* Extracted entries *
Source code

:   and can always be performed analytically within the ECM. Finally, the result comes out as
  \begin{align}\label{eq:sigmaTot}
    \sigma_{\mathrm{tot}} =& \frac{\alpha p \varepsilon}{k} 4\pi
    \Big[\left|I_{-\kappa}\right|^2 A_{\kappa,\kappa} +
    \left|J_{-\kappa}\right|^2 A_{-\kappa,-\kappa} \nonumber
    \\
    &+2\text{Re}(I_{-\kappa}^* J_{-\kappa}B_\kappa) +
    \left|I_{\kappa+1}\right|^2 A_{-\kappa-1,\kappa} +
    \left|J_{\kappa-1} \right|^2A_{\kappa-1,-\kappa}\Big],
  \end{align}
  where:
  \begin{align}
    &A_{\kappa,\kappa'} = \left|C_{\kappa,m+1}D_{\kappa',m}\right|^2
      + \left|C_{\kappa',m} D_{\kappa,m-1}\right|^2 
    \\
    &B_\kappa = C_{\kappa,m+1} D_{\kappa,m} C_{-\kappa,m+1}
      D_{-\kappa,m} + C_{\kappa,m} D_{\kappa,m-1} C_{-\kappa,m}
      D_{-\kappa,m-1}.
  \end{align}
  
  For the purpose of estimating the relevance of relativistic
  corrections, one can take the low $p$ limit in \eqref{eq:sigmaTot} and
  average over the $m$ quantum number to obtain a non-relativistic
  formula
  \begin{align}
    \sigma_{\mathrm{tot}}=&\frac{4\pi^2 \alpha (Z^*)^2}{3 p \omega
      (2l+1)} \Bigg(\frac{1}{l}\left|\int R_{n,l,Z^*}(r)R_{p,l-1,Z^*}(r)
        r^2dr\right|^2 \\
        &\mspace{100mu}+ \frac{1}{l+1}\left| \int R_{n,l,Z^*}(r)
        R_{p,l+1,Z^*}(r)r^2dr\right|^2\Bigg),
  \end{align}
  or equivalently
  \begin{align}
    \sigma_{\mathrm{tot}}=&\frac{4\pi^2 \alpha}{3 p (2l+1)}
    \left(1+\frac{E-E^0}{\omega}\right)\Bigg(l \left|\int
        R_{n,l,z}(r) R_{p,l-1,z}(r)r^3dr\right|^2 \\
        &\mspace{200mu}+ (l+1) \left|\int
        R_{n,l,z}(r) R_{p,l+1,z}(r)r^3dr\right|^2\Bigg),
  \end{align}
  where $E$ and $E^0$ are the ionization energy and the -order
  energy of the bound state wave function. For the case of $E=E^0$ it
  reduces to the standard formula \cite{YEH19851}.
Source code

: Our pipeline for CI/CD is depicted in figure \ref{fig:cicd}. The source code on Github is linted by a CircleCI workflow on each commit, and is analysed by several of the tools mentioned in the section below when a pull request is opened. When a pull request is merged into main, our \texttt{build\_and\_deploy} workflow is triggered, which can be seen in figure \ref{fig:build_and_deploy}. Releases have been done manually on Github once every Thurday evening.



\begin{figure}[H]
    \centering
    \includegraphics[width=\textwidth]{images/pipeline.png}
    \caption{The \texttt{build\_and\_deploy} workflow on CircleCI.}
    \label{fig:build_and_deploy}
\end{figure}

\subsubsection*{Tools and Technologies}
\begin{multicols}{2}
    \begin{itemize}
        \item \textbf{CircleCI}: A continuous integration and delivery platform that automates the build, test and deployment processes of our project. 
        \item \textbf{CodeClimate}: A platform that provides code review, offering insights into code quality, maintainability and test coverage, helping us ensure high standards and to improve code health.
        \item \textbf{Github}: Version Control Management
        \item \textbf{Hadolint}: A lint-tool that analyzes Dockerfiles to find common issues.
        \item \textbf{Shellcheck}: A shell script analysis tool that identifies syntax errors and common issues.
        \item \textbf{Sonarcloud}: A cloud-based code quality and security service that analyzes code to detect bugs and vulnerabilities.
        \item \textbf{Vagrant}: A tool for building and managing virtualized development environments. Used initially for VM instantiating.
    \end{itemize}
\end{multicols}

* Aim of the exercise *
Return every line of the data unchanged.

* Solution for this exercise *
Source code

:   and can always be performed analytically within the ECM. Finally, the result comes out as
  \begin{align}\label{eq:sigmaTot}
    \sigma_{\mathrm{tot}} =& \frac{\alpha p \varepsilon}{k} 4\pi
    \Big[\left|I_{-\kappa}\right|^2 A_{\kappa,\kappa} +
    \left|J_{-\kappa}\right|^2 A_{-\kappa,-\kappa} \nonumber
    \\
    &+2\text{Re}(I_{-\kappa}^* J_{-\kappa}B_\kappa) +
    \left|I_{\kappa+1}\right|^2 A_{-\kappa-1,\kappa} +
    \left|J_{\kappa-1} \right|^2A_{\kappa-1,-\kappa}\Big],
  \end{align}
  where:
  \begin{align}
    &A_{\kappa,\kappa'} = \left|C_{\kappa,m+1}D_{\kappa',m}\right|^2
      + \left|C_{\kappa',m} D_{\kappa,m-1}\right|^2 
    \\
    &B_\kappa = C_{\kappa,m+1} D_{\kappa,m} C_{-\kappa,m+1}
      D_{-\kappa,m} + C_{\kappa,m} D_{\kappa,m-1} C_{-\kappa,m}
      D_{-\kappa,m-1}.
  \end{align}
  
  For the purpose of estimating the relevance of relativistic
  corrections, one can take the low $p$ limit in \eqref{eq:sigmaTot} and
  average over the $m$ quantum number to obtain a non-relativistic
  formula
  \begin{align}
    \sigma_{\mathrm{tot}}=&\frac{4\pi^2 \alpha (Z^*)^2}{3 p \omega
      (2l+1)} \Bigg(\frac{1}{l}\left|\int R_{n,l,Z^*}(r)R_{p,l-1,Z^*}(r)
        r^2dr\right|^2 \\
        &\mspace{100mu}+ \frac{1}{l+1}\left| \int R_{n,l,Z^*}(r)
        R_{p,l+1,Z^*}(r)r^2dr\right|^2\Bigg),
  \end{align}
  or equivalently
  \begin{align}
    \sigma_{\mathrm{tot}}=&\frac{4\pi^2 \alpha}{3 p (2l+1)}
    \left(1+\frac{E-E^0}{\omega}\right)\Bigg(l \left|\int
        R_{n,l,z}(r) R_{p,l-1,z}(r)r^3dr\right|^2 \\
        &\mspace{200mu}+ (l+1) \left|\int
        R_{n,l,z}(r) R_{p,l+1,z}(r)r^3dr\right|^2\Bigg),
  \end{align}
  where $E$ and $E^0$ are the ionization energy and the -order
  energy of the bound state wave function. For the case of $E=E^0$ it
  reduces to the standard formula \cite{YEH19851}.
Source code

: Our pipeline for CI/CD is depicted in figure \ref{fig:cicd}. The source code on Github is linted by a CircleCI workflow on each commit, and is analysed by several of the tools mentioned in the section below when a pull request is opened. When a pull request is merged into main, our \texttt{build\_and\_deploy} workflow is triggered, which can be seen in figure \ref{fig:build_and_deploy}. Releases have been done manually on Github once every Thurday evening.



\begin{figure}[H]
    \centering
    \includegraphics[width=\textwidth]{images/pipeline.png}
    \caption{The \texttt{build\_and\_deploy} workflow on CircleCI.}
    \label{fig:build_and_deploy}
\end{figure}

\subsubsection*{Tools and Technologies}
\begin{multicols}{2}
    \begin{itemize}
        \item \textbf{CircleCI}: A continuous integration and delivery platform that automates the build, test and deployment processes of our project. 
        \item \textbf{CodeClimate}: A platform that provides code review, offering insights into code quality, maintainability and test coverage, helping us ensure high standards and to improve code health.
        \item \textbf{Github}: Version Control Management
        \item \textbf{Hadolint}: A lint-tool that analyzes Dockerfiles to find common issues.
        \item \textbf{Shellcheck}: A shell script analysis tool that identifies syntax errors and common issues.
        \item \textbf{Sonarcloud}: A cloud-based code quality and security service that analyzes code to detect bugs and vulnerabilities.
        \item \textbf{Vagrant}: A tool for building and managing virtualized development environments. Used initially for VM instantiating.
    \end{itemize}
\end{multicols}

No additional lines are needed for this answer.